The ALEX study is one of the most influential clinical trials in the field of ALK‑positive lung cancer. It compared two targeted therapies – alectinib and crizotinib – as first‑line treatment for people with advanced ALK‑positive non‑small cell lung cancer (NSCLC).
This large, global phase III trial focused primarily on progression‑free survival, while also assessing outcomes in the brain, overall survival and safety. A total of 303 adults with stage III/IV ALK‑positive NSCLC (ECOG 0-2) took part, including individuals with asymptomatic brain metastases.
Key findings from the ALEX trial
With more than nine years of follow‑up, the results show a clear and sustained benefit for patients treated with alectinib.
Median overall survival reached 81.1 months with alectinib compared with 54.2 months for crizotinib — a 22% relative reduction in the risk of death, although the study was not powered for a formal comparison of overall survival.

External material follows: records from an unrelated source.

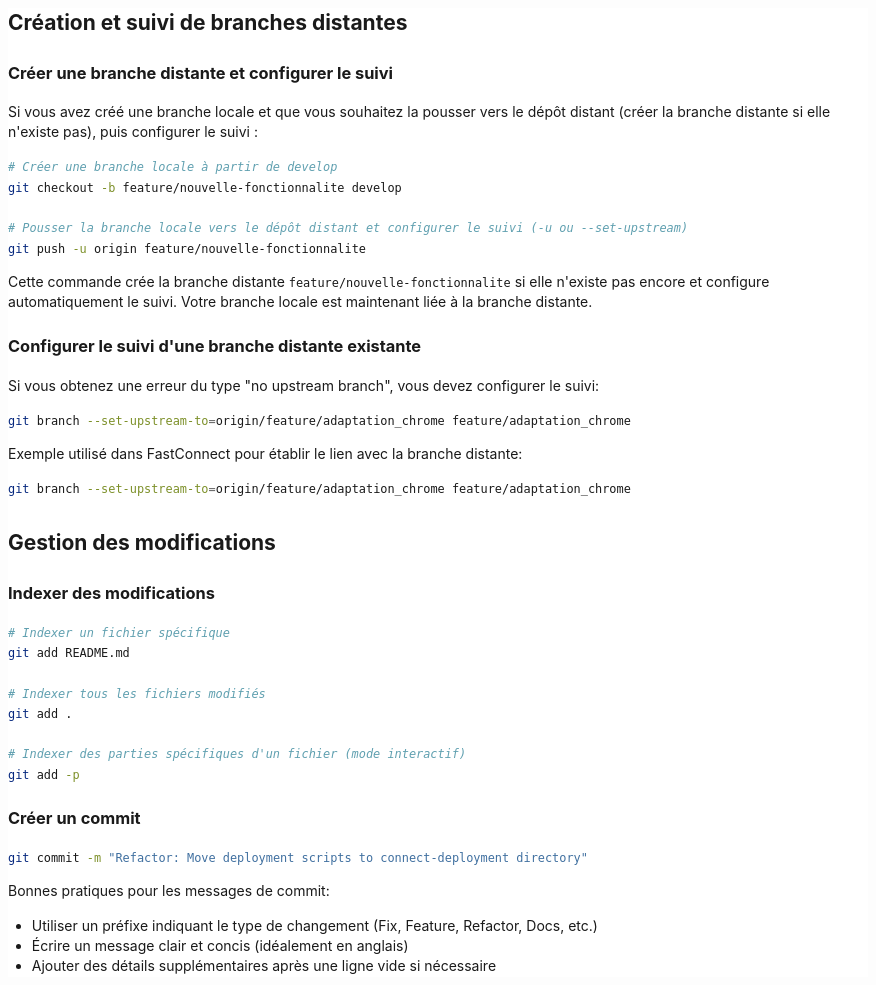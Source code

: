 ## Création et suivi de branches distantes

### Créer une branche distante et configurer le suivi
Si vous avez créé une branche locale et que vous souhaitez la pousser vers le dépôt distant (créer la branche distante si elle n'existe pas), puis configurer le suivi :

```bash
# Créer une branche locale à partir de develop
git checkout -b feature/nouvelle-fonctionnalite develop

# Pousser la branche locale vers le dépôt distant et configurer le suivi (-u ou --set-upstream)
git push -u origin feature/nouvelle-fonctionnalite
```

Cette commande crée la branche distante `feature/nouvelle-fonctionnalite` si elle n'existe pas encore et configure automatiquement le suivi. Votre branche locale est maintenant liée à la branche distante.

### Configurer le suivi d'une branche distante existante
Si vous obtenez une erreur du type "no upstream branch", vous devez configurer le suivi:
```bash
git branch --set-upstream-to=origin/feature/adaptation_chrome feature/adaptation_chrome
```

Exemple utilisé dans FastConnect pour établir le lien avec la branche distante:
```bash
git branch --set-upstream-to=origin/feature/adaptation_chrome feature/adaptation_chrome
```

## Gestion des modifications

### Indexer des modifications
```bash
# Indexer un fichier spécifique
git add README.md

# Indexer tous les fichiers modifiés
git add .

# Indexer des parties spécifiques d'un fichier (mode interactif)
git add -p
```

### Créer un commit
```bash
git commit -m "Refactor: Move deployment scripts to connect-deployment directory"
```

Bonnes pratiques pour les messages de commit:
- Utiliser un préfixe indiquant le type de changement (Fix, Feature, Refactor, Docs, etc.)
- Écrire un message clair et concis (idéalement en anglais)
- Ajouter des détails supplémentaires après une ligne vide si nécessaire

Alectinib more than tripled median progression‑free survival (34.8 vs 10.9 months). The survival advantage was seen in patients with and without baseline brain metastases, reinforcing the importance of early and effective systemic and intracranial disease control.
The risk of cancer spreading or progressing in the brain was significantly lower with alectinib.
Rates of severe (grade 3–5) side effects were similar between treatment groups, but the pattern of side effects differed. Long‑term use of alectinib did not reveal unexpected safety concerns.
What do the results mean in practice?
The ALEX study firmly positions alectinib as a leading first‑line treatment option for advanced ALK‑positive NSCLC, alongside other next‑generation ALK inhibitors such as lorlatinib.
Alectinib’s predictable and generally well‑tolerated safety profile makes it particularly appealing for patients who may need treatment over many years. At the same time, its strong systemic and intracranial activity provides confidence that the disease can be controlled effectively from the outset.
Importantly, ALEX has become a benchmark for future drug development. Newer, fourth‑generation ALK inhibitors are now being tested directly against alectinib in first‑line trials, and its outcomes are frequently used as the standard against which emerging therapies are measured.
What patients need to know
For someone newly diagnosed with ALK‑positive advanced NSCLC, the ALEX results offer reassurance about what modern targeted therapy can achieve.
Alectinib can keep cancer controlled for a median of nearly three years.
Around half of patients were still alive at seven years.
It provides far stronger protection against brain metastases than older treatments like crizotinib.
Side effects are generally manageable, even with long‑term use.
In practical terms, many people can expect their cancer to be managed as a long‑term condition. Treatment discussions with an oncologist may include whether alectinib, lorlatinib or another ALK inhibitor is the best first‑line option based on individual needs and preferences.
What healthcare professionals need to know
For clinicians, ALEX reinforces alectinib’s role as a cornerstone of first‑line therapy for ALK‑positive NSCLC — particularly for patients with existing CNS involvement or those at high risk of developing brain metastases.
When choosing between available ALK inhibitors, the combination of:
prolonged progression‑free survival
strong intracranial efficacy
a well‑established safety profile
makes alectinib a compelling alternative to lorlatinib, rather than a therapy that has been superseded by it.
ALEX has also set the performance threshold for next‑generation ALK TKIs. Ongoing trials with fourth‑generation agents now use alectinib as the active comparator, and future treatment strategies will likely evolve based on how these newer drugs measure up against the ALEX standard.